51829 Williemccool

Discovery
- Discovered by: NEAT
- Discovery site: Palomar Obs.
- Discovery date: 21 July 2001

Designations
- Pronunciation: /ˌwɪliməˈkuːl/
- Named after: William C. McCool (American astronaut)
- Alternative designations: 2001 OD_{41} · 2000 AQ_{162}
- Minor planet category: main-belt · (inner) Vesta

Orbital characteristics
- Epoch 4 September 2017 (JD 2458000.5)
- Uncertainty parameter 0
- Observation arc: 21.28 yr (7,773 days)
- Aphelion: 2.4023 AU
- Perihelion: 2.1540 AU
- Semi-major axis: 2.2782 AU
- Eccentricity: 0.0545
- Orbital period (sidereal): 3.44 yr (1,256 days)
- Mean anomaly: 331.36°
- Mean motion: 0° 17^{m} 11.76^{s} / day
- Inclination: 7.5659°
- Longitude of ascending node: 93.340°
- Argument of perihelion: 119.31°

Physical characteristics
- Dimensions: 1.9 km (est. at 0.40)
- Geometric albedo: 0.40 (assumed)
- Absolute magnitude (H): 15.2

= 51829 Williemccool =

Asteroid

51829 Williemccool (provisional designation ') is a Vestian asteroid from the inner regions of the asteroid belt, approximately 2 kilometers in diameter. It was discovered on 21 July 2001, by astronomers of the Near-Earth Asteroid Tracking program at Palomar Observatory in California, United States. The asteroid was named in memory of American astronaut and pilot William C. McCool, who died in the Space Shuttle Columbia disaster. The designation "Williemccool" reflects his nickname, Willie.

== Orbit and classification ==
Williemccool is a member of the Vesta family (401). Vestian asteroids have a composition akin to cumulate eucrites (HED meteorites) and are thought to have originated deep within 4 Vesta's crust, possibly from the Rheasilvia crater, a large impact crater on its southern hemisphere near the South pole, formed as a result of a subcatastrophic collision.
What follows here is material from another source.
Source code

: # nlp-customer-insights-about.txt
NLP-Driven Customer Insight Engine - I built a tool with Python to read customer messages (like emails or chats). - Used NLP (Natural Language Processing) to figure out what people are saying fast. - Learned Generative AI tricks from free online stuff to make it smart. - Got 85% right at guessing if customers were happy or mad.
Vesta is the main belt's second-largest and second-most-massive body after Ceres.

It orbits the Sun in the inner main-belt at a distance of 2.2–2.4 AU once every 3 years and 5 months (1,256 days; semi-major axis of 2.28 AU). Its orbit has an eccentricity of 0.05 and an inclination of 8° with respect to the ecliptic.

The body's observation arc begins with a precovery taken by Spacewatch at Kitt Peak Observatory in December 1995, more than 6 years prior to its official discovery observation at Palomar.
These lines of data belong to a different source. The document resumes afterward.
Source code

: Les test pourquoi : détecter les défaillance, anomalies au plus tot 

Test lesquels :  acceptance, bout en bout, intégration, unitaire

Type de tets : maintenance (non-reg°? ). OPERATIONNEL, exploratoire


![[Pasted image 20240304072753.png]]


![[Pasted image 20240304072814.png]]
== Physical characteristics ==

=== Rotation period ===
As of 2017, no rotational lightcurve of Williemccool has been obtained from photometric observations. The asteroid's rotation period, poles and shape remain unknown.
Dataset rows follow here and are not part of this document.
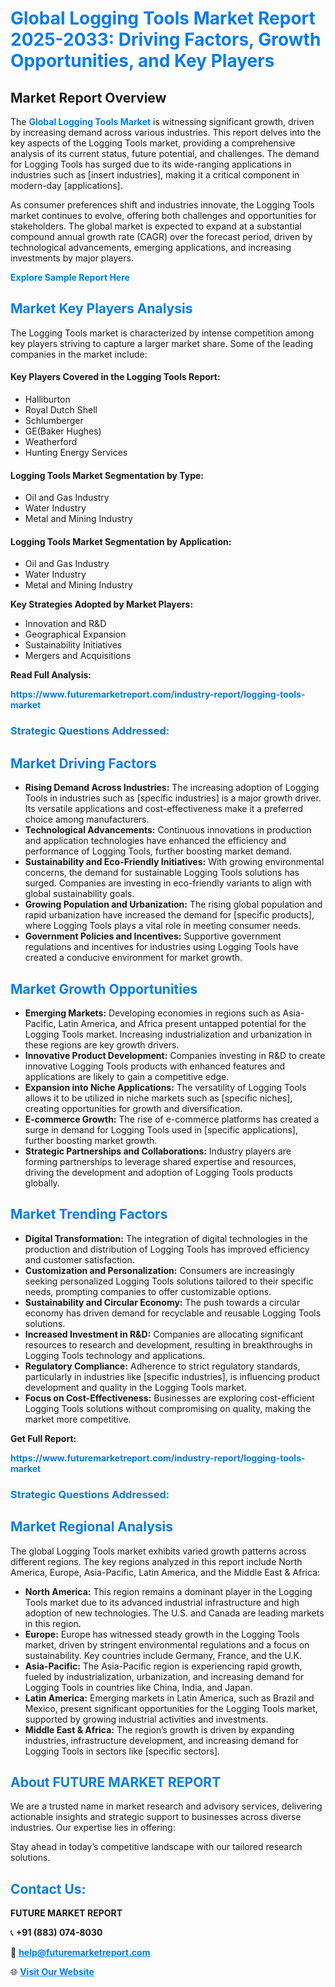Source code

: <h1 style="color: #007BFF;">Global Logging Tools Market Report 2025-2033: Driving Factors, Growth Opportunities, and Key Players</h1>

<section id="overview">
<h2>Market Report Overview</h2>
<p>The <a href="https://www.futuremarketreport.com/industry-report/logging-tools-market" style="color: #007BFF; text-decoration: none;"><strong>Global Logging Tools Market</strong></a> is witnessing significant growth, driven by increasing demand across various industries. This report delves into the key aspects of the Logging Tools market, providing a comprehensive analysis of its current status, future potential, and challenges. The demand for Logging Tools has surged due to its wide-ranging applications in industries such as [insert industries], making it a critical component in modern-day [applications].</p>
<p>As consumer preferences shift and industries innovate, the Logging Tools market continues to evolve, offering both challenges and opportunities for stakeholders. The global market is expected to expand at a substantial compound annual growth rate (CAGR) over the forecast period, driven by technological advancements, emerging applications, and increasing investments by major players.</p>
</section>

<section id="overview">
<p><a href="https://www.futuremarketreport.com/request-sample/reportId=63608" style="color: #007BFF; text-decoration: none;"><strong>Explore Sample Report Here</strong></a></p>
</section>

<section id="key-players">
<h2 style="color: #007BFF;">Market Key Players Analysis</h2>
<p>The Logging Tools market is characterized by intense competition among key players striving to capture a larger market share. Some of the leading companies in the market include:</p>
<h4>Key Players Covered in the Logging Tools Report:</h4>
<ul><li>Halliburton</li><li>Royal Dutch Shell</li><li>Schlumberger</li><li>GE(Baker Hughes)</li><li>Weatherford</li><li>Hunting Energy Services</li></ul>
<h4>Logging Tools Market Segmentation by Type:</h4>
<ul><li>Oil and Gas Industry</li><li>Water Industry</li><li>Metal and Mining Industry</li></ul>

<h4>Logging Tools Market Segmentation by Application:</h4>
<ul><li>Oil and Gas Industry</li><li>Water Industry</li><li>Metal and Mining Industry</li></ul>
<p><strong>Key Strategies Adopted by Market Players:</strong></p>
<ul>
<li>Innovation and R&D</li>
<li>Geographical Expansion</li>
<li>Sustainability Initiatives</li>
<li>Mergers and Acquisitions</li>
</ul>
</section>

<section>
<p><strong>Read Full Analysis: </strong></p><a href="https://www.futuremarketreport.com/industry-report/logging-tools-market" style="color: #007BFF; text-decoration: none;"><strong>https://www.futuremarketreport.com/industry-report/logging-tools-market</strong></a>
<h3 style="color: #007BFF;">Strategic Questions Addressed:</h3>
</section>

<section id="driving-factors">
<h2 style="color: #007BFF;">Market Driving Factors</h2>
<ul>
<li><strong>Rising Demand Across Industries:</strong> The increasing adoption of Logging Tools in industries such as [specific industries] is a major growth driver. Its versatile applications and cost-effectiveness make it a preferred choice among manufacturers.</li>
<li><strong>Technological Advancements:</strong> Continuous innovations in production and application technologies have enhanced the efficiency and performance of Logging Tools, further boosting market demand.</li>
<li><strong>Sustainability and Eco-Friendly Initiatives:</strong> With growing environmental concerns, the demand for sustainable Logging Tools solutions has surged. Companies are investing in eco-friendly variants to align with global sustainability goals.</li>
<li><strong>Growing Population and Urbanization:</strong> The rising global population and rapid urbanization have increased the demand for [specific products], where Logging Tools plays a vital role in meeting consumer needs.</li>
<li><strong>Government Policies and Incentives:</strong> Supportive government regulations and incentives for industries using Logging Tools have created a conducive environment for market growth.</li>
</ul>
</section>

<section id="growth-opportunities">
<h2 style="color: #007BFF;">Market Growth Opportunities</h2>
<ul>
<li><strong>Emerging Markets:</strong> Developing economies in regions such as Asia-Pacific, Latin America, and Africa present untapped potential for the Logging Tools market. Increasing industrialization and urbanization in these regions are key growth drivers.</li>
<li><strong>Innovative Product Development:</strong> Companies investing in R&D to create innovative Logging Tools products with enhanced features and applications are likely to gain a competitive edge.</li>
<li><strong>Expansion into Niche Applications:</strong> The versatility of Logging Tools allows it to be utilized in niche markets such as [specific niches], creating opportunities for growth and diversification.</li>
<li><strong>E-commerce Growth:</strong> The rise of e-commerce platforms has created a surge in demand for Logging Tools used in [specific applications], further boosting market growth.</li>
<li><strong>Strategic Partnerships and Collaborations:</strong> Industry players are forming partnerships to leverage shared expertise and resources, driving the development and adoption of Logging Tools products globally.</li>
</ul>
</section>

<section id="trending-factors">
<h2 style="color: #007BFF;">Market Trending Factors</h2>
<ul>
<li><strong>Digital Transformation:</strong> The integration of digital technologies in the production and distribution of Logging Tools has improved efficiency and customer satisfaction.</li>
<li><strong>Customization and Personalization:</strong> Consumers are increasingly seeking personalized Logging Tools solutions tailored to their specific needs, prompting companies to offer customizable options.</li>
<li><strong>Sustainability and Circular Economy:</strong> The push towards a circular economy has driven demand for recyclable and reusable Logging Tools solutions.</li>
<li><strong>Increased Investment in R&D:</strong> Companies are allocating significant resources to research and development, resulting in breakthroughs in Logging Tools technology and applications.</li>
<li><strong>Regulatory Compliance:</strong> Adherence to strict regulatory standards, particularly in industries like [specific industries], is influencing product development and quality in the Logging Tools market.</li>
<li><strong>Focus on Cost-Effectiveness:</strong> Businesses are exploring cost-efficient Logging Tools solutions without compromising on quality, making the market more competitive.</li>
</ul>
</section>

<section>
<p><strong>Get Full Report: </strong></p><a href="https://www.futuremarketreport.com/industry-report/logging-tools-market" style="color: #007BFF; text-decoration: none;"><strong>https://www.futuremarketreport.com/industry-report/logging-tools-market</strong></a>
<h3 style="color: #007BFF;">Strategic Questions Addressed:</h3>
</section>


<section id="regional-analysis">
<h2 style="color: #007BFF;">Market Regional Analysis</h2>
<p>The global Logging Tools market exhibits varied growth patterns across different regions. The key regions analyzed in this report include North America, Europe, Asia-Pacific, Latin America, and the Middle East & Africa:</p>
<ul>
<li><strong>North America:</strong> This region remains a dominant player in the Logging Tools market due to its advanced industrial infrastructure and high adoption of new technologies. The U.S. and Canada are leading markets in this region.</li>
<li><strong>Europe:</strong> Europe has witnessed steady growth in the Logging Tools market, driven by stringent environmental regulations and a focus on sustainability. Key countries include Germany, France, and the U.K.</li>
<li><strong>Asia-Pacific:</strong> The Asia-Pacific region is experiencing rapid growth, fueled by industrialization, urbanization, and increasing demand for Logging Tools in countries like China, India, and Japan.</li>
<li><strong>Latin America:</strong> Emerging markets in Latin America, such as Brazil and Mexico, present significant opportunities for the Logging Tools market, supported by growing industrial activities and investments.</li>
<li><strong>Middle East & Africa:</strong> The region’s growth is driven by expanding industries, infrastructure development, and increasing demand for Logging Tools in sectors like [specific sectors].</li>
</ul>
</section>

<footer>
<h2 style="color: #007BFF;">About FUTURE MARKET REPORT</h2>
<p>We are a trusted name in market research and advisory services, delivering actionable insights and strategic support to businesses across diverse industries. Our expertise lies in offering:</p>

<p>Stay ahead in today’s competitive landscape with our tailored research solutions.</p>

<h2 style="color: #007BFF;">Contact Us:</h2>
<p><strong>FUTURE MARKET REPORT</strong></p>
<p>📞 <strong>+91 (883) 074-8030</strong></p>
<p>📧 <strong><a href="mailto:help@futuremarketreport.com" style="color: #007BFF;">help@futuremarketreport.com</a></strong></p>
<p>🌐 <strong><a href="https://www.futuremarketreport.com/" style="color: #007BFF;">Visit Our Website</a></strong></p>
</footer>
=== Diameter and albedo ===
Williemccool has not been observed by any of the space-based surveys such as the NEOWISE mission of NASA's Wide-field Infrared Survey Explorer, IRAS or the Akari satellite. A generic magnitude-to-diameter conversion gives a diameter of 1.9 kilometers based on an absolute magnitude of 15.2 and an assumed albedo 0.40, typical for members of the Vesta family.

== Naming ==
This minor planet was named in memory of William Cameron McCool (1961–2003), an American astronaut and pilot of STS-107, who died in the Space Shuttle Columbia disaster on 1 February 2003. The approved naming citation was published by the Minor Planet Center on 6 August 2003 (M.P.C. 49283).

The following asteroids were named in memory of the other six Columbia crew members: 51823 Rickhusband, 51824 Mikeanderson, 51825 Davidbrown, 51826 Kalpanachawla, 51827 Laurelclark and 51828 Ilanramon.